Menu
Amazon Relational Database Service
User Guide (API Version 2014-10-31)

Loading Data into a DB Cluster from Text Files in an Amazon S3 Bucket

You can use the LOAD DATA FROM S3 or LOAD XML FROM S3 statement to load data from files stored in an Amazon S3 bucket.

Note

Loading data into a table from text files in an Amazon S3 bucket is available for Amazon Aurora version 1.8 and later. For more information on Aurora versions, see Amazon Aurora Database Engine Updates.

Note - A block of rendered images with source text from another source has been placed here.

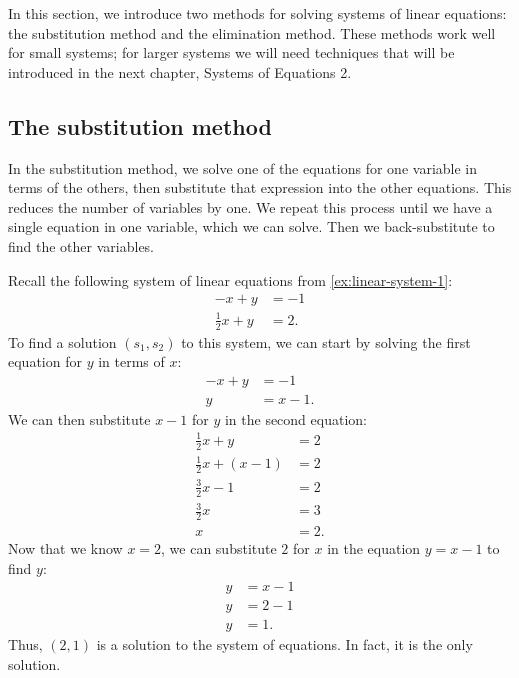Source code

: \documentclass{article}
\begin{document}
In this section, we introduce two methods for solving systems of linear equations: the substitution method and the elimination method. These methods work well for small systems; for larger systems we will need techniques that will be introduced in the next chapter, Systems of Equations 2.

\subsection*{The substitution method}\label{subsec:substitution-method}

In the substitution method, we solve one of the equations for one variable in terms of the others, then substitute that expression into the other equations. This reduces the number of variables by one. We repeat this process until we have a single equation in one variable, which we can solve. Then we back-substitute to find the other variables.

\begin{example}\label{ex:substitution-method-1}
Recall the following system of linear equations from \cref{ex:linear-system-1}:
\begin{align*}
    -x+y&=-1 \\
    \frac{1}{2}x+y&=2.
\end{align*}
To find a solution \((s_1, s_2)\) to this system, we can start by solving the first equation for \(y\) in terms of \(x\):
\begin{align*}
    -x+y&=-1 \\
    y&=x-1.
\end{align*}
We can then substitute \(x-1\) for \(y\) in the second equation:
\begin{align*}
    \frac{1}{2}x+y&=2 \\
    \frac{1}{2}x+(x-1)&=2 \\
    \frac{3}{2}x-1&=2 \\
    \frac{3}{2}x&=3 \\
    x&=2.
\end{align*}
Now that we know \(x=2\), we can substitute \(2\) for \(x\) in the equation \(y=x-1\) to find \(y\):
\begin{align*}
    y&=x-1 \\
    y&=2-1 \\
    y&=1.
\end{align*}
Thus, \((2, 1)\) is a solution to the system of equations. In fact, it is the only solution.
\end{example}
\end{document}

Giving Aurora Access to Amazon S3

Before you can load data from an Amazon S3 bucket, you must give your Aurora DB cluster permission to access Amazon S3. To grant permission, create an AWS Identity and Access Management (IAM) role with the necessary permissions, and then associate the role with your DB cluster. You must also configure your Aurora DB cluster to allow outbound connections to Amazon S3. For details and instructions on how to permit your Aurora DB cluster to communicate with Amazon S3 on your behalf, see Authorizing Amazon Aurora to Access Other AWS Services on Your Behalf.

Note

You must set either the aurora_load_from_s3_role or aws_default_s3_role DB cluster parameter to the Amazon Resource Name (ARN) of the new IAM role. If an IAM role isn't specified for the aurora_load_from_s3_role, the IAM role specified in aws_default_s3_role is used.

For more information about DB cluster parameters, see DB Cluster and DB Instance Parameters.

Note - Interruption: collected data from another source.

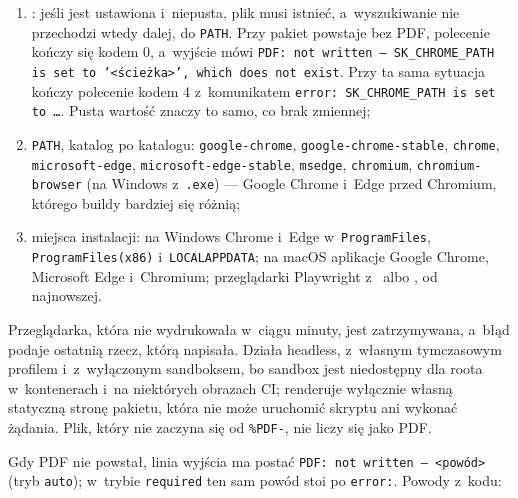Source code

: \begin{enumerate}
  \item {}: jeśli jest ustawiona i~niepusta, plik musi istnieć,
        a~wyszukiwanie nie przechodzi wtedy dalej, do \texttt{PATH}. Przy
         pakiet powstaje bez PDF, polecenie kończy się kodem 0,
        a~wyjście mówi \texttt{PDF: not written — SK\_CHROME\_PATH is set to '<ścieżka>',
        which does not exist}. Przy  ta sama sytuacja kończy
        polecenie kodem 4 z~komunikatem \texttt{error: SK\_CHROME\_PATH is set to …}. Pusta
        wartość znaczy to samo, co brak zmiennej;
  \item \texttt{PATH}, katalog po katalogu: \texttt{google-chrome},
        \texttt{google-chrome-stable}, \texttt{chrome}, \texttt{microsoft-edge},
        \texttt{microsoft-edge-stable}, \texttt{msedge}, \texttt{chromium},
        \texttt{chromium-browser} (na Windows z~\texttt{.exe}) --- Google Chrome i~Edge przed
        Chromium, którego buildy bardziej się różnią;
  \item miejsca instalacji: na Windows Chrome i~Edge w~\texttt{ProgramFiles},
        \texttt{ProgramFiles(x86)} i~\texttt{LOCALAPPDATA}; na macOS aplikacje Google Chrome,
        Microsoft Edge i~Chromium; przeglądarki Playwright z~ albo , od najnowszej.
\end{enumerate}

Przeglądarka, która nie wydrukowała w~ciągu minuty, jest zatrzymywana, a~błąd podaje ostatnią
rzecz, którą napisała. Działa headless, z~własnym tymczasowym profilem i~z~wyłączonym
sandboksem, bo sandbox jest niedostępny dla roota w~kontenerach i~na niektórych obrazach CI;
renderuje wyłącznie własną statyczną stronę pakietu, która nie może uruchomić skryptu ani
wykonać żądania. Plik, który nie zaczyna się od \texttt{\%PDF-}, nie liczy się jako PDF.

Gdy PDF nie powstał, linia wyjścia ma postać \texttt{PDF: not written — <powód>} (tryb
\texttt{auto}); w~trybie \texttt{required} ten sam powód stoi po \texttt{error:}. Powody
z~kodu:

Granting Privileges to Load Data in Aurora

The database user that issues the LOAD DATA FROM S3 or LOAD XML FROM S3 statement must be granted the LOAD FROM S3 privilege to issue either statement. The master username for a DB cluster is granted the LOAD FROM S3 privilege by default. You can grant the privilege to another user by using the following statement.

Copy
GRANT LOAD FROM S3 ON *.* TO user@domain-or-ip-address

The LOAD FROM S3 privilege is specific to Amazon Aurora and is not available for MySQL databases or RDS MySQL DB instances. If you have set up replication between an Aurora DB cluster as the replication master and a MySQL database as the replication client, then the GRANT LOAD FROM S3 statement causes replication to stop with an error. You can safely skip the error to resume replication. To skip the error on an RDS MySQL DB instance, use the mysql.rds_skip_repl_error statement. To skip the error on an external MySQL database, use the SET GLOBAL sql_slave_skip_counter statement.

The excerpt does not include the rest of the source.